The Court of Appeals for the Seventh Circuit ruled that these allegations fell short, and any concern that plan options were imprudent were alleviated by low-cost investments that were available as plan options in addition to the high cost options. The Supreme Court case decided 8-0 in favor of the plaintiffs, writing in their opinion[i], “That reasoning was flawed. Such a categorical rule is inconsistent with the context-specific inquiry that ERISA requires and fails to take into account respondents’ duty to monitor all plan investments and remove any imprudent ones. See Tibble v. Edison Int’l, 575 U. S. 523, 530 (2015).”
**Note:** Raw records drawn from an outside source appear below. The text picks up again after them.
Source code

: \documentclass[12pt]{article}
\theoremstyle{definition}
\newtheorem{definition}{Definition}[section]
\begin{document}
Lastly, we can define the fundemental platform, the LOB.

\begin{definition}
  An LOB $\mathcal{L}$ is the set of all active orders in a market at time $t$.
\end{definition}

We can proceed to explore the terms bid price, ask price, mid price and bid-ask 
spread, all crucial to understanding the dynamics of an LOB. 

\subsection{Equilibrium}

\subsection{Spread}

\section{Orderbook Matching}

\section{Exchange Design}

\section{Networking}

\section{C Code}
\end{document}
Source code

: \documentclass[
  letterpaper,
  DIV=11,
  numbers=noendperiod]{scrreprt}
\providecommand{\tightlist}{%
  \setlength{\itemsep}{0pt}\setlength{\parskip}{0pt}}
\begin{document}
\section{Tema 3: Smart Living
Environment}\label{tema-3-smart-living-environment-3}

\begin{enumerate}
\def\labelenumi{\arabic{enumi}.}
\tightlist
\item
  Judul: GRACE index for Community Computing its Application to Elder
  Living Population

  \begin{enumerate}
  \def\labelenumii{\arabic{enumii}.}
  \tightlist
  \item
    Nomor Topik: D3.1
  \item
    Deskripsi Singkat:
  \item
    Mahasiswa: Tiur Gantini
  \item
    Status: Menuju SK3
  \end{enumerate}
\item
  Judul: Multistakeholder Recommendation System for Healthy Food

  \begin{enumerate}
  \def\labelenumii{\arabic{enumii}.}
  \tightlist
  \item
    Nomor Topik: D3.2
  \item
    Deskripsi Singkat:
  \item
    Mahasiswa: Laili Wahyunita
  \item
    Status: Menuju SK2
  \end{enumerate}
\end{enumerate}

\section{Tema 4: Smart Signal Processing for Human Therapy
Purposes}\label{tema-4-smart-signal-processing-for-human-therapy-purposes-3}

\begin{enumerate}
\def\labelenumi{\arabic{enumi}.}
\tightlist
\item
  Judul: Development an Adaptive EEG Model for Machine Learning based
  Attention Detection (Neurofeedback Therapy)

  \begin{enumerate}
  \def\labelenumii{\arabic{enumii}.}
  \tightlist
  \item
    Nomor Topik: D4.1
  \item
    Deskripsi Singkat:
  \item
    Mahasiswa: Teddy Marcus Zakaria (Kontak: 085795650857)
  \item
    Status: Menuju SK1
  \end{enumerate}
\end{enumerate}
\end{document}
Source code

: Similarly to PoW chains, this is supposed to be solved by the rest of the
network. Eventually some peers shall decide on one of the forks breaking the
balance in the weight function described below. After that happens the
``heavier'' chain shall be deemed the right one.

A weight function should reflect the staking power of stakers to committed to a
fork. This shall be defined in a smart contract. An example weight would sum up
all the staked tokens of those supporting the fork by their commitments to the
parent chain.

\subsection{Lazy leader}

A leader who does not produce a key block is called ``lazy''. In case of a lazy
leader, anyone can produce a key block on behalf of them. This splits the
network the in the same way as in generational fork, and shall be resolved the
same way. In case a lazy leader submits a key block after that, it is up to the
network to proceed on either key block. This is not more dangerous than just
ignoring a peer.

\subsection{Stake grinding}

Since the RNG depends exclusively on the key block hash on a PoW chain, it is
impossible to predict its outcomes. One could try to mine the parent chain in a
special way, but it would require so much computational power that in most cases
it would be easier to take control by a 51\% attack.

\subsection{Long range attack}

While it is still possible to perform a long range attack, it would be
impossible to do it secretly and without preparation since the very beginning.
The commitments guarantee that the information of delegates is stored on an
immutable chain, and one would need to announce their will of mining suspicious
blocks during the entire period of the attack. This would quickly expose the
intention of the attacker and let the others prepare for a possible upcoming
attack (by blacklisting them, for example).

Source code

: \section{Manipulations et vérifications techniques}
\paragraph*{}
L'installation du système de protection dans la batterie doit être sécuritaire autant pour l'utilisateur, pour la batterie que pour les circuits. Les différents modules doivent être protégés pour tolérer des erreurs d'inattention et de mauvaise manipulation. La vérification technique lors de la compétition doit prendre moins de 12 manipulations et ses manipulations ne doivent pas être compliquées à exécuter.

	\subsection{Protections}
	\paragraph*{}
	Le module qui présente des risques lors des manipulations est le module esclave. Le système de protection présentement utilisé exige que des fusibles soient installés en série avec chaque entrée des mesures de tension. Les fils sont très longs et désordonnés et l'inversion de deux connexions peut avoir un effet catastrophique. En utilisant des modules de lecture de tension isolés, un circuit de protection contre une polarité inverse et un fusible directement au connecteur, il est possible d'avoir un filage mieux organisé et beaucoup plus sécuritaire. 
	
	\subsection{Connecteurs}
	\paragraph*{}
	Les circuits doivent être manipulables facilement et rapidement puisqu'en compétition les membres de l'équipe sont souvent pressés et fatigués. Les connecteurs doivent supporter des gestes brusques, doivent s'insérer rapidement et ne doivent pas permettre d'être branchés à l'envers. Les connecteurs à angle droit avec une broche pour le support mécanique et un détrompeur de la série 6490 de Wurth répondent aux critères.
The Northwestern 403(b) plan had more than 400 investment choices, and the high court ruled that offering workers a broad range of choices did not shield employers from claims that some of the funds on the menu were imprudent selections because of their high fees. The plaintiffs also brought forward that the university did not utilize lower-cost institutional-class mutual funds that are identical to the more expensive retail-class funds that were in the plan.
The Northwestern case serves as a warning to plan sponsors that need to make sure that plan fees are reasonable and all investment options prudent, as well as to draw attention to the potential liability (all of which is manageable) associated with the responsibilities of a plan sponsor.
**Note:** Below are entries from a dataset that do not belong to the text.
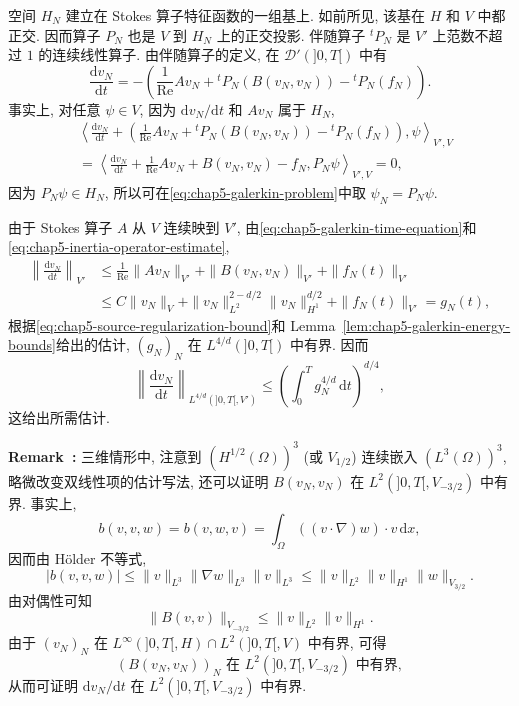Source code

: \begin{Proof}
空间 $H_N$ 建立在 Stokes 算子特征函数的一组基上. 如前所见, 该基在 $H$ 和 $V$ 中都正交. 因而算子 $P_N$ 也是 $V$ 到 $H_N$ 上的正交投影. 伴随算子 ${}^tP_N$ 是 $V'$ 上范数不超过 $1$ 的连续线性算子. 由伴随算子的定义, 在 $\mathcal D'(]0,T[)$ 中有
\begin{equation}
 \frac{\mathrm dv_N}{\mathrm dt}
 =-\left(\frac1{\operatorname{Re}}Av_N+{}^tP_N(B(v_N,v_N))-{}^tP_N(f_N)\right).
\label{eq:chap5-galerkin-time-equation}
\end{equation}
事实上, 对任意 $\psi\in V$, 因为 $\mathrm dv_N/\mathrm dt$ 和 $Av_N$ 属于 $H_N$,
\begin{align*}
 &\left\langle\frac{\mathrm dv_N}{\mathrm dt}
 +\left(\frac1{\operatorname{Re}}Av_N+{}^tP_N(B(v_N,v_N))-{}^tP_N(f_N)\right),\psi\right\rangle_{V',V}\\
 &=\left\langle\frac{\mathrm dv_N}{\mathrm dt}
 +\frac1{\operatorname{Re}}Av_N+B(v_N,v_N)-f_N,P_N\psi\right\rangle_{V',V}=0,
\end{align*}
因为 $P_N\psi\in H_N$, 所以可在\eqref{eq:chap5-galerkin-problem}中取 $\psi_N=P_N\psi$.

由于 Stokes 算子 $A$ 从 $V$ 连续映到 $V'$, 由\eqref{eq:chap5-galerkin-time-equation}和\eqref{eq:chap5-inertia-operator-estimate},
\begin{align*}
 \left\|\frac{\mathrm dv_N}{\mathrm dt}\right\|_{V'}
 &\leq\frac1{\operatorname{Re}}\|Av_N\|_{V'}
 +\|B(v_N,v_N)\|_{V'}+\|f_N(t)\|_{V'}\\
 &\leq C\|v_N\|_V
 +\|v_N\|_{L^2}^{2-d/2}\|v_N\|_{H^1}^{d/2}
 +\|f_N(t)\|_{V'}
 =g_N(t),
\end{align*}
根据\eqref{eq:chap5-source-regularization-bound}和 Lemma~\ref{lem:chap5-galerkin-energy-bounds}给出的估计, $(g_N)_N$ 在 $L^{4/d}(]0,T[)$ 中有界. 因而
\[
 \left\|\frac{\mathrm dv_N}{\mathrm dt}\right\|_{L^{4/d}(]0,T[,V')}
 \leq\left(\int_0^Tg_N^{4/d}\,\mathrm dt\right)^{d/4},
\]
这给出所需估计.
\end{Proof}

\par\noindent{}\textbf{Remark~\thechapterfivesectiononeremark:}\label{rem:chap5-galerkin-vminus-three-halves}
三维情形中, 注意到 $(H^{1/2}(\Omega))^3$ (或 $V_{1/2}$) 连续嵌入 $(L^3(\Omega))^3$, 略微改变双线性项的估计写法, 还可以证明 $B(v_N,v_N)$ 在 $L^2(]0,T[,V_{-3/2})$ 中有界. 事实上,
\[
 b(v,v,w)=b(v,w,v)=\int_\Omega((v\cdot\nabla)w)\cdot v\,\mathrm dx,
\]
因而由 Hölder 不等式,
\[
 |b(v,v,w)|\leq\|v\|_{L^3}\|\nabla w\|_{L^3}\|v\|_{L^3}
 \leq\|v\|_{L^2}\|v\|_{H^1}\|w\|_{V_{3/2}}.
\]
由对偶性可知
\[
 \|B(v,v)\|_{V_{-3/2}}\leq\|v\|_{L^2}\|v\|_{H^1}.
\]
由于 $(v_N)_N$ 在 $L^\infty(]0,T[,H)\cap L^2(]0,T[,V)$ 中有界, 可得
\[
 (B(v_N,v_N))_N\text{ 在 }L^2(]0,T[,V_{-3/2})\text{ 中有界},
\]
从而可证明 $\mathrm dv_N/\mathrm dt$ 在 $L^2(]0,T[,V_{-3/2})$ 中有界.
Figure 1. Trends in ERISA Litigation
ERISA fee litigation has been increasing recently. Plan sponsor failures to meet their obligations could cause not only increased cost to participants at the time, but costs to the company later through class-action settlements and regulatory penalties.
A plan sponsor should be working for the sole benefit of the participants. Among other things, this includes selecting and monitoring plan investments, monitoring plan costs for reasonableness, and overseeing and properly documenting plan administration. ERISA doesn’t require fiduciaries to always be right; ERISA requires fiduciaries to be prudent. The linchpin of prudence is a process. Plan sponsors should establish investment and administrative processes, follow the processes and document compliance them.
The bigger a plan sponsor is, the bigger the target they are for lawsuits. But no matter the size of the plan, it is important for the plan sponsor to be able to show that they followed a prudent process, whether managing the investments themselves or outsourcing it to an ERISA fiduciary.